**WHAT IS BEING ASKED:**
Would you repeat each of the lines below exactly?

**MATERIAL TO PROCESS:**

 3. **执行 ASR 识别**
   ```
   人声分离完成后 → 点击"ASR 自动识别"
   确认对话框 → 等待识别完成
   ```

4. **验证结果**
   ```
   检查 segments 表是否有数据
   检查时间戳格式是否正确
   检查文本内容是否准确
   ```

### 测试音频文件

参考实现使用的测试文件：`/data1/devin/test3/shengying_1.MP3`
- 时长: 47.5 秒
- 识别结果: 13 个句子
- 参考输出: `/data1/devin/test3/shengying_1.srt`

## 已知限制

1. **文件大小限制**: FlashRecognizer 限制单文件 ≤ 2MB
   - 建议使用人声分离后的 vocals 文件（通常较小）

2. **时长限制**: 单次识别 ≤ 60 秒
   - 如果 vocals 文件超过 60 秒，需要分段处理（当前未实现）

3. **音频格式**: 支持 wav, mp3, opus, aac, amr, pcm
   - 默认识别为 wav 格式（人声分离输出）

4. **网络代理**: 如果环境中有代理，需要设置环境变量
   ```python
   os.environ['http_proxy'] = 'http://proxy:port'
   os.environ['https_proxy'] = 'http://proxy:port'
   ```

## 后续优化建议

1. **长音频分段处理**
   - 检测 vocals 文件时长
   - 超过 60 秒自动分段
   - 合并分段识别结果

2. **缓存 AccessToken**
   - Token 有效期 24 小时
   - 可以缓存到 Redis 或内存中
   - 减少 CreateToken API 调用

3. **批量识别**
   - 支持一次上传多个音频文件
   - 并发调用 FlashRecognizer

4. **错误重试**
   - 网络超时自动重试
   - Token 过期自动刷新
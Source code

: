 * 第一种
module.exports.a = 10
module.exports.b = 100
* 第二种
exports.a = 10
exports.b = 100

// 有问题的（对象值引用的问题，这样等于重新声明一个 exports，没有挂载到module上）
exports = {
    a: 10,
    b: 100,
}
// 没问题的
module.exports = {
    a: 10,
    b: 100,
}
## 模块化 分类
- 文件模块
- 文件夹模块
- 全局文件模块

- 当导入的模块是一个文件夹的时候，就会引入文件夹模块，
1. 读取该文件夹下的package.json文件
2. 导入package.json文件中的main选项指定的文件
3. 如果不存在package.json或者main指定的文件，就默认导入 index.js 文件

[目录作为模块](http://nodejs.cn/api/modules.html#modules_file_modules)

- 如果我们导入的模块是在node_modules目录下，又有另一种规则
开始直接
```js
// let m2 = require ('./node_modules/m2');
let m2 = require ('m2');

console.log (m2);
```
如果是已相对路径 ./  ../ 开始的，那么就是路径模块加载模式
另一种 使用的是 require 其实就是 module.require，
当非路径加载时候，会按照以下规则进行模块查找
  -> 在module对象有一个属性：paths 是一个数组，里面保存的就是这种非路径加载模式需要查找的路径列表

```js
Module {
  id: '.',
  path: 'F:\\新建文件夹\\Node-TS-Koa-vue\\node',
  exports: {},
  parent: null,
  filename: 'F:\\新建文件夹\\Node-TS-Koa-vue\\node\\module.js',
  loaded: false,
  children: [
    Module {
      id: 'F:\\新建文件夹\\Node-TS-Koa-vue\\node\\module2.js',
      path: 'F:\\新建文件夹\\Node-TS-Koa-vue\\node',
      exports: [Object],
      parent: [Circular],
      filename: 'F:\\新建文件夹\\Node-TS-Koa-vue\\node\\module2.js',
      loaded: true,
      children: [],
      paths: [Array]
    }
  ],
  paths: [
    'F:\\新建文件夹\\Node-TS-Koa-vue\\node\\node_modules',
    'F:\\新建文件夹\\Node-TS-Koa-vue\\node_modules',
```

**FINISHED EXERCISE:**
 3. **执行 ASR 识别**
   ```
   人声分离完成后 → 点击"ASR 自动识别"
   确认对话框 → 等待识别完成
   ```

4. **验证结果**
   ```
   检查 segments 表是否有数据
   检查时间戳格式是否正确
   检查文本内容是否准确
   ```

### 测试音频文件

参考实现使用的测试文件：`/data1/devin/test3/shengying_1.MP3`
- 时长: 47.5 秒
- 识别结果: 13 个句子
- 参考输出: `/data1/devin/test3/shengying_1.srt`

## 已知限制

1. **文件大小限制**: FlashRecognizer 限制单文件 ≤ 2MB
   - 建议使用人声分离后的 vocals 文件（通常较小）

2. **时长限制**: 单次识别 ≤ 60 秒
   - 如果 vocals 文件超过 60 秒，需要分段处理（当前未实现）

3. **音频格式**: 支持 wav, mp3, opus, aac, amr, pcm
   - 默认识别为 wav 格式（人声分离输出）

4. **网络代理**: 如果环境中有代理，需要设置环境变量
   ```python
   os.environ['http_proxy'] = 'http://proxy:port'
   os.environ['https_proxy'] = 'http://proxy:port'
   ```

## 后续优化建议

1. **长音频分段处理**
   - 检测 vocals 文件时长
   - 超过 60 秒自动分段
   - 合并分段识别结果

2. **缓存 AccessToken**
   - Token 有效期 24 小时
   - 可以缓存到 Redis 或内存中
   - 减少 CreateToken API 调用

3. **批量识别**
   - 支持一次上传多个音频文件
   - 并发调用 FlashRecognizer

4. **错误重试**
   - 网络超时自动重试
   - Token 过期自动刷新
Source code

: * 第一种
module.exports.a = 10
module.exports.b = 100
* 第二种
exports.a = 10
exports.b = 100

// 有问题的（对象值引用的问题，这样等于重新声明一个 exports，没有挂载到module上）
exports = {
    a: 10,
    b: 100,
}
// 没问题的
module.exports = {
    a: 10,
    b: 100,
}
## 模块化 分类
- 文件模块
- 文件夹模块
- 全局文件模块

- 当导入的模块是一个文件夹的时候，就会引入文件夹模块，
1. 读取该文件夹下的package.json文件
2. 导入package.json文件中的main选项指定的文件
3. 如果不存在package.json或者main指定的文件，就默认导入 index.js 文件

[目录作为模块](http://nodejs.cn/api/modules.html#modules_file_modules)

- 如果我们导入的模块是在node_modules目录下，又有另一种规则
开始直接
```js
// let m2 = require ('./node_modules/m2');
let m2 = require ('m2');

console.log (m2);
```
如果是已相对路径 ./  ../ 开始的，那么就是路径模块加载模式
另一种 使用的是 require 其实就是 module.require，
当非路径加载时候，会按照以下规则进行模块查找
  -> 在module对象有一个属性：paths 是一个数组，里面保存的就是这种非路径加载模式需要查找的路径列表

```js
Module {
  id: '.',
  path: 'F:\\新建文件夹\\Node-TS-Koa-vue\\node',
  exports: {},
  parent: null,
  filename: 'F:\\新建文件夹\\Node-TS-Koa-vue\\node\\module.js',
  loaded: false,
  children: [
    Module {
      id: 'F:\\新建文件夹\\Node-TS-Koa-vue\\node\\module2.js',
      path: 'F:\\新建文件夹\\Node-TS-Koa-vue\\node',
      exports: [Object],
      parent: [Circular],
      filename: 'F:\\新建文件夹\\Node-TS-Koa-vue\\node\\module2.js',
      loaded: true,
      children: [],
      paths: [Array]
    }
  ],
  paths: [
    'F:\\新建文件夹\\Node-TS-Koa-vue\\node\\node_modules',
    'F:\\新建文件夹\\Node-TS-Koa-vue\\node_modules',
```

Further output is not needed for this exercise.